- Born: January 11, 1963 Rome, Italy
- Occupation: Actor

= Renato Cestiè =

Italian actor (born 1963)

Renato Cestiè (born January 11, 1963) is a former Italian film actor.

He was Italy's top child star of the 1970s. His best-known work was in tear-jerkers such as The Last Snows of Spring, where he would play a neglected child who, most often, would die of disease by the end of the film. Despite their grim themes, these films were successful and spawned many imitators.
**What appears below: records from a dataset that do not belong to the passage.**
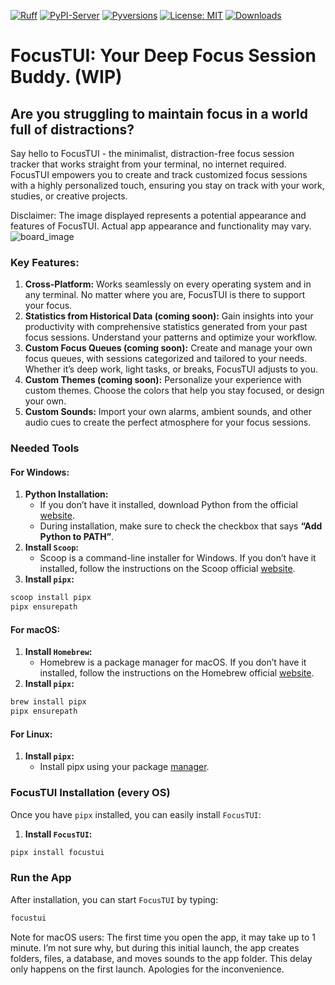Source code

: <!-- Icons -->
[![Ruff](https://img.shields.io/endpoint?url=https://raw.githubusercontent.com/astral-sh/ruff/main/assets/badge/v2.json)](https://github.com/astral-sh/ruff)
[![PyPI-Server](https://img.shields.io/pypi/v/focustui.svg)](https://pypi.org/project/focustui/)
[![Pyversions](https://img.shields.io/pypi/pyversions/focustui.svg)](https://pypi.python.org/pypi/focustui)
[![License: MIT](https://img.shields.io/badge/License-MIT-yellow.svg)](https://opensource.org/licenses/MIT)
[![Downloads](https://static.pepy.tech/badge/focustui)](https://pepy.tech/project/focustui)

# FocusTUI: Your Deep Focus Session Buddy. (WIP)
## Are you struggling to maintain focus in a world full of distractions?

Say hello to FocusTUI - the minimalist, distraction-free focus session tracker that works straight from your terminal, no internet required. FocusTUI empowers you to create and track customized focus sessions with a highly personalized touch, ensuring you stay on track with your work, studies, or creative projects.

Disclaimer: The image displayed represents a potential appearance and features of FocusTUI. Actual app appearance and functionality may vary.
![board_image](https://github.com/Zimzozaur/focus-tui/blob/master/app_preview.png)

### Key Features:

1.	**Cross-Platform:** Works seamlessly on every operating system and in any terminal. No matter where you are,
	  FocusTUI is there to support your focus.
2. **Statistics from Historical Data (coming soon):** Gain insights into your productivity with comprehensive
   statistics generated from
      your past focus sessions. Understand your patterns and optimize your workflow.
3.	**Custom Focus Queues (coming soon):** Create and manage your own focus queues, with sessions categorized and tailored to
	  your needs. Whether it’s deep work, light tasks, or breaks, FocusTUI adjusts to you.
4.	**Custom Themes (coming soon):** Personalize your experience with custom themes. Choose the colors that help you stay focused,
	  or design your own.
5.	**Custom Sounds:** Import your own alarms, ambient sounds, and other audio cues to create the perfect atmosphere for your focus sessions.

### Needed Tools
#### For Windows:

1. **Python Installation:**
   -  If you don’t have it installed, download Python from the official [website](https://www.python.org/downloads/).
   - During installation, make sure to check the checkbox that says **“Add Python to PATH”**.
2. **Install `Scoop`:**
   - Scoop is a command-line installer for Windows. If you don’t have it installed, follow the instructions on the
     Scoop official [website](https://scoop.sh).
3. **Install `pipx`:**
```bash
scoop install pipx
pipx ensurepath
```

#### For macOS:

1. **Install `Homebrew`:**
	- Homebrew is a package manager for macOS. If you don’t have it installed, follow the instructions on the
     Homebrew official [website](https://brew.sh/).
2. **Install `pipx`:**
```bash
brew install pipx
pipx ensurepath
```

#### For Linux:
1. **Install `pipx`:**
   - Install pipx using your package [manager](https://github.com/pypa/pipx?tab=readme-ov-file#on-linux).

### FocusTUI Installation (every OS)
Once you have `pipx` installed, you can easily install `FocusTUI`:

1. **Install `FocusTUI`:**
```bash
pipx install focustui
```

### Run the App
After installation, you can start `FocusTUI` by typing:
```bash
focustui
```

Note for macOS users: The first time you open the app, it may take up to 1 minute.
I’m not sure why, but during this initial launch, the app creates
folders, files, a database, and moves sounds to the app folder. This delay only
happens on the first launch. Apologies for the inconvenience.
Several of Cestiè's movies were also popular in the UK, where they were released by GTO Films.

In his adult career he mostly worked on television. After a part on the sitcom I ragazzi della 3ª C, he retired from acting and opened a gym.

== Selected filmography ==
- St. Michael Had a Rooster (1972)
- Man Called Amen (1972)
- It Can Be Done Amigo (1972)
- Il diavolo nel cervello (1972)
- Challenge to White Fang (1973)
- The Last Snows of Spring (1973)
- Torso (1973)
- The Balloon Vendor (1974)
- White Horses of Summer (1975)
- Giubbe rosse (1975)
- We Are No Angels (1975)
- Nero veneziano (1978)
- Le nuove comiche (1994)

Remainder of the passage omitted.